Your assignment: Leave out the pictures and copy the remaining records exactly.

━━ Provided records ━━

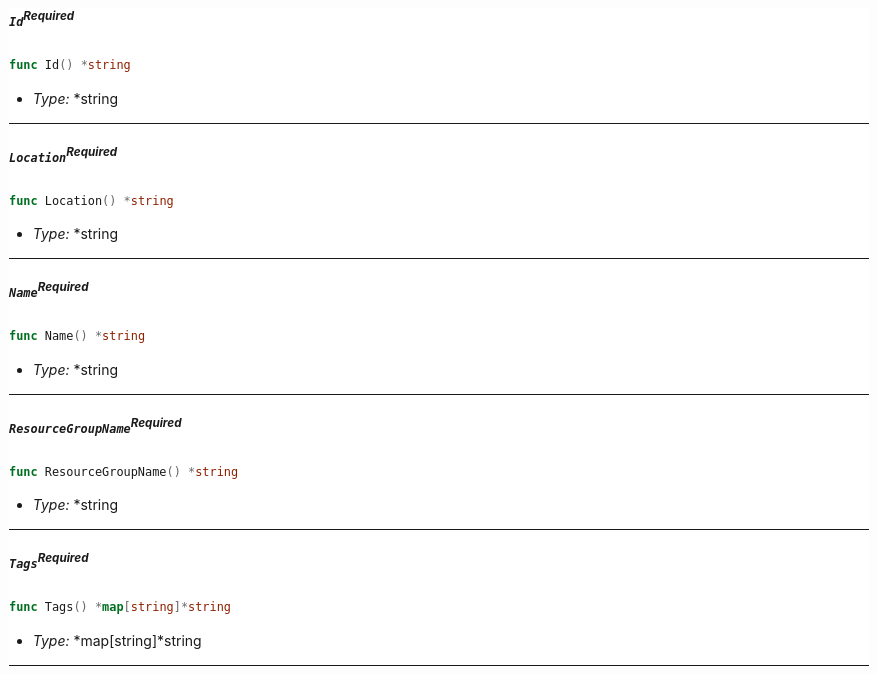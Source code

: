 
##### `Id`<sup>Required</sup> <a name="Id" id="@cdktf/provider-azurerm.stackHciLogicalNetwork.StackHciLogicalNetwork.property.id"></a>

```go
func Id() *string
```

- *Type:* *string

---

##### `Location`<sup>Required</sup> <a name="Location" id="@cdktf/provider-azurerm.stackHciLogicalNetwork.StackHciLogicalNetwork.property.location"></a>

```go
func Location() *string
```

- *Type:* *string

---

##### `Name`<sup>Required</sup> <a name="Name" id="@cdktf/provider-azurerm.stackHciLogicalNetwork.StackHciLogicalNetwork.property.name"></a>

```go
func Name() *string
```

- *Type:* *string

---

##### `ResourceGroupName`<sup>Required</sup> <a name="ResourceGroupName" id="@cdktf/provider-azurerm.stackHciLogicalNetwork.StackHciLogicalNetwork.property.resourceGroupName"></a>

```go
func ResourceGroupName() *string
```

- *Type:* *string

---

##### `Tags`<sup>Required</sup> <a name="Tags" id="@cdktf/provider-azurerm.stackHciLogicalNetwork.StackHciLogicalNetwork.property.tags"></a>

```go
func Tags() *map[string]*string
```

- *Type:* *map[string]*string

---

━━━

Answer for the task:
Source code

: 
##### `Id`<sup>Required</sup> <a name="Id" id="@cdktf/provider-azurerm.stackHciLogicalNetwork.StackHciLogicalNetwork.property.id"></a>

```go
func Id() *string
```

- *Type:* *string

---

##### `Location`<sup>Required</sup> <a name="Location" id="@cdktf/provider-azurerm.stackHciLogicalNetwork.StackHciLogicalNetwork.property.location"></a>

```go
func Location() *string
```

- *Type:* *string

---

##### `Name`<sup>Required</sup> <a name="Name" id="@cdktf/provider-azurerm.stackHciLogicalNetwork.StackHciLogicalNetwork.property.name"></a>

```go
func Name() *string
```

- *Type:* *string

---

##### `ResourceGroupName`<sup>Required</sup> <a name="ResourceGroupName" id="@cdktf/provider-azurerm.stackHciLogicalNetwork.StackHciLogicalNetwork.property.resourceGroupName"></a>

```go
func ResourceGroupName() *string
```

- *Type:* *string

---

##### `Tags`<sup>Required</sup> <a name="Tags" id="@cdktf/provider-azurerm.stackHciLogicalNetwork.StackHciLogicalNetwork.property.tags"></a>

```go
func Tags() *map[string]*string
```

- *Type:* *map[string]*string

---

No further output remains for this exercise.